Instructions to follow
Pick each line that has "block" out of the records.

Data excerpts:
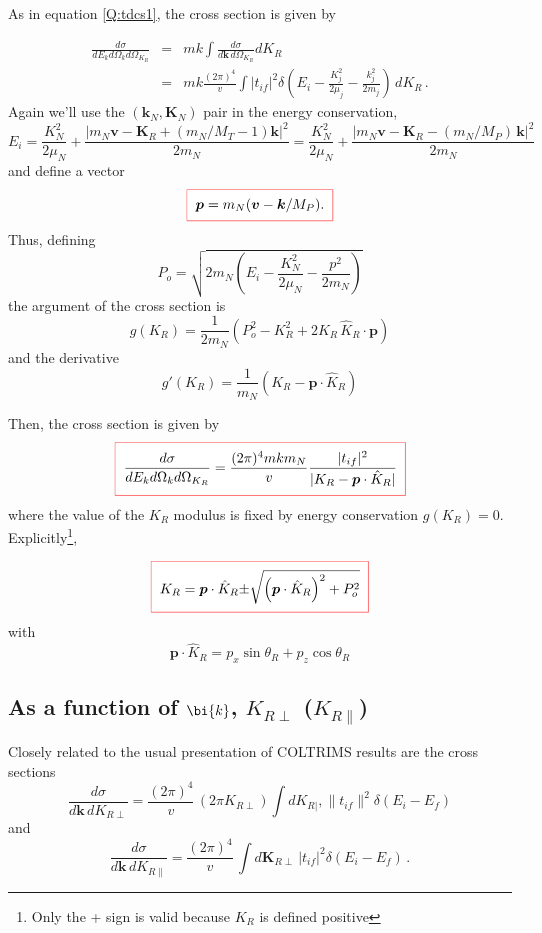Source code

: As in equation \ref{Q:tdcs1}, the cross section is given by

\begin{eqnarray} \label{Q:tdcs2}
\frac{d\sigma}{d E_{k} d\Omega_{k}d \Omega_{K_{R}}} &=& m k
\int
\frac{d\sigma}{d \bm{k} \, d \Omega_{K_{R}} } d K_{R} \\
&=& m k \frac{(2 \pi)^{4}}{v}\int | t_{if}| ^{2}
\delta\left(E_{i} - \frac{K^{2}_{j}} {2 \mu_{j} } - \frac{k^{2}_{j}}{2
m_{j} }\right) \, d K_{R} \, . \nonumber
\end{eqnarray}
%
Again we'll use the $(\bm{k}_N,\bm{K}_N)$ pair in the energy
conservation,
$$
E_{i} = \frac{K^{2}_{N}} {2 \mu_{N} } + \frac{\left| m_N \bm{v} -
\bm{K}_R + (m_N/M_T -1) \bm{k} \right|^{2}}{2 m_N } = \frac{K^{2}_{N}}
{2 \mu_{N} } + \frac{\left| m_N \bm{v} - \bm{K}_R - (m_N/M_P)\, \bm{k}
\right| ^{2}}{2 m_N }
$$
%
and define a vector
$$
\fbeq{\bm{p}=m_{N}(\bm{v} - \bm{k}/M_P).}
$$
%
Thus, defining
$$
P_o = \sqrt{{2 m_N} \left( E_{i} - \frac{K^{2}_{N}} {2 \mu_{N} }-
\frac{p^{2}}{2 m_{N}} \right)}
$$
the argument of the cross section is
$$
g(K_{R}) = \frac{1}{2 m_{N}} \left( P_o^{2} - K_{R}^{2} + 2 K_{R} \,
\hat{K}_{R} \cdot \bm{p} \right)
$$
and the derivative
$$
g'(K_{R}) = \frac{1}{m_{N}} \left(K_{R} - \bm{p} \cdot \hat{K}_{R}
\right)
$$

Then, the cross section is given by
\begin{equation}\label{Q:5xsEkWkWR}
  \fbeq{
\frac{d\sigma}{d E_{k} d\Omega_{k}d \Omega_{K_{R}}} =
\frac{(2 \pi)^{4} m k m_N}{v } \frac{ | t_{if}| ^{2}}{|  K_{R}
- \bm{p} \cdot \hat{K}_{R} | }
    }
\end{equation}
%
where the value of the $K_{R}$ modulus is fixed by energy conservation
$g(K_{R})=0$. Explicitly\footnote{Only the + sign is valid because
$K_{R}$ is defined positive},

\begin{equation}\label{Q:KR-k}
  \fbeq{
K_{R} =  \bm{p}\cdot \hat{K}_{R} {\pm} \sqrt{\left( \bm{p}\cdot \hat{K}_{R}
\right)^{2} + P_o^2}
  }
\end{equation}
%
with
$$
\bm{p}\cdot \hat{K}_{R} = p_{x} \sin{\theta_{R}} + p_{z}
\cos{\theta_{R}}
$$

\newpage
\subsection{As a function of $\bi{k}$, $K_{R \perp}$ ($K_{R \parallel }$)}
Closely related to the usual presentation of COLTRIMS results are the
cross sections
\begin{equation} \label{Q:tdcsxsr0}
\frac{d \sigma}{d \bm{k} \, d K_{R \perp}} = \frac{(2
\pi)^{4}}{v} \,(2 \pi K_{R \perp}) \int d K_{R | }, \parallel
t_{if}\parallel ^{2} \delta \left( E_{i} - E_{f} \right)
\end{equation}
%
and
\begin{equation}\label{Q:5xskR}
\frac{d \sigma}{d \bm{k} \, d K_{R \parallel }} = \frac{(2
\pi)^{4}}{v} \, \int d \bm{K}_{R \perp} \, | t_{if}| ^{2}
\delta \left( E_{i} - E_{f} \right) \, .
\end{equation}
...
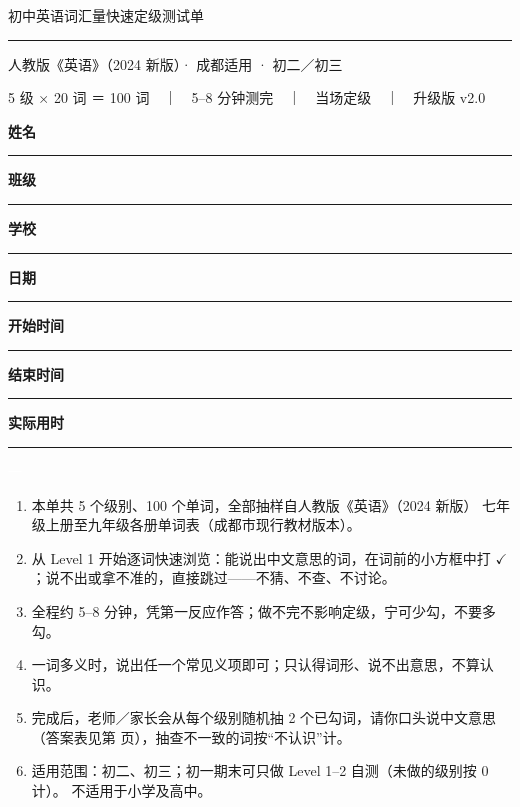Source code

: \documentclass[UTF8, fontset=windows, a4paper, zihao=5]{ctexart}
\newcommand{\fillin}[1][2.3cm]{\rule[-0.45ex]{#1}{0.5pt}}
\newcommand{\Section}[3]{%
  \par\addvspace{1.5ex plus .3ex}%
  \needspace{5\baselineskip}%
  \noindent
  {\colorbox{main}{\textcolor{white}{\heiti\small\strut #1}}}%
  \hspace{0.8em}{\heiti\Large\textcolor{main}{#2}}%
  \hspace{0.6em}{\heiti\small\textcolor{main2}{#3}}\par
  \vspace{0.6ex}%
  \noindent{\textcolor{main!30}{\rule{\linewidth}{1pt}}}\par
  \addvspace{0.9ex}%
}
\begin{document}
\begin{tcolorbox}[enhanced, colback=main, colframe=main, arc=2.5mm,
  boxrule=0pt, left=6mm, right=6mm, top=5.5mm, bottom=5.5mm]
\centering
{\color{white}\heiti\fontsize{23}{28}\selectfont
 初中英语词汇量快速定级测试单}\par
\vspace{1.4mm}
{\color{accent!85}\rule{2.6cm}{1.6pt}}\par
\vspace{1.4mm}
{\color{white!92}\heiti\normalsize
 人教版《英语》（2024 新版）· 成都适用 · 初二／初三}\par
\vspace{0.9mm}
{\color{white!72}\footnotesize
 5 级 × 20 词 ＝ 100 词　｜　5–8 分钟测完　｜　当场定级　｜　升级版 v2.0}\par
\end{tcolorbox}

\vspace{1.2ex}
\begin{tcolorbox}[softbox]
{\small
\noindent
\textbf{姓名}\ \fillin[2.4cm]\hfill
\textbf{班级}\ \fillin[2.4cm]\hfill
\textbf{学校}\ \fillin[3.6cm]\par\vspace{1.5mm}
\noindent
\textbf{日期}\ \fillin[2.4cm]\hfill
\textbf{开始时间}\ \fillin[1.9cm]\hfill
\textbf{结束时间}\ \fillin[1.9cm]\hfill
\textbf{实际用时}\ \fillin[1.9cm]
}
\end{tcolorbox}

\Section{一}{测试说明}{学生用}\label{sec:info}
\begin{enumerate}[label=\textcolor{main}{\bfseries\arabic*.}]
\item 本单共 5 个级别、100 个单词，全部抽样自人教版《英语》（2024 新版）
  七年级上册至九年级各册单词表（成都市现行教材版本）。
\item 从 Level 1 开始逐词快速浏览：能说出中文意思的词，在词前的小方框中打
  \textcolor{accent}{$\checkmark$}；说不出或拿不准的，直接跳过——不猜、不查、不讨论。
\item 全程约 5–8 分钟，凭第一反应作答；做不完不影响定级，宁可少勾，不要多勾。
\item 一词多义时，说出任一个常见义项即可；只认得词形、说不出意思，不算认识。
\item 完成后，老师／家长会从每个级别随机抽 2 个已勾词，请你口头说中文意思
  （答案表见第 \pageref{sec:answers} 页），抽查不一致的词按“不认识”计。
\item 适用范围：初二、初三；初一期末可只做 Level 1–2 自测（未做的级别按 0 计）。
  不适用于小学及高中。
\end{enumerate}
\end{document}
--
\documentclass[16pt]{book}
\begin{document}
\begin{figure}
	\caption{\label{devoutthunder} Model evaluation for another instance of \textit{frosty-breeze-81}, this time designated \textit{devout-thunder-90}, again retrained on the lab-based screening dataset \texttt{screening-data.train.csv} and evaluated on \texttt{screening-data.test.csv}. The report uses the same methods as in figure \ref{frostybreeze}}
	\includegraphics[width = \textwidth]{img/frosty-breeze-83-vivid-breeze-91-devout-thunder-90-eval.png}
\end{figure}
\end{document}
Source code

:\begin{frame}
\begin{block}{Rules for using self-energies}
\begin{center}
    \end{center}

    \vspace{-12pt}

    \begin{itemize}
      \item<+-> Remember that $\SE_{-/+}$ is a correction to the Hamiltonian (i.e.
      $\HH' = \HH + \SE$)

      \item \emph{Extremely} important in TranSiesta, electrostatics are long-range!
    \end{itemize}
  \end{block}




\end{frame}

Response to this task
\begin{block}{Rules for using self-energies}
  \end{block}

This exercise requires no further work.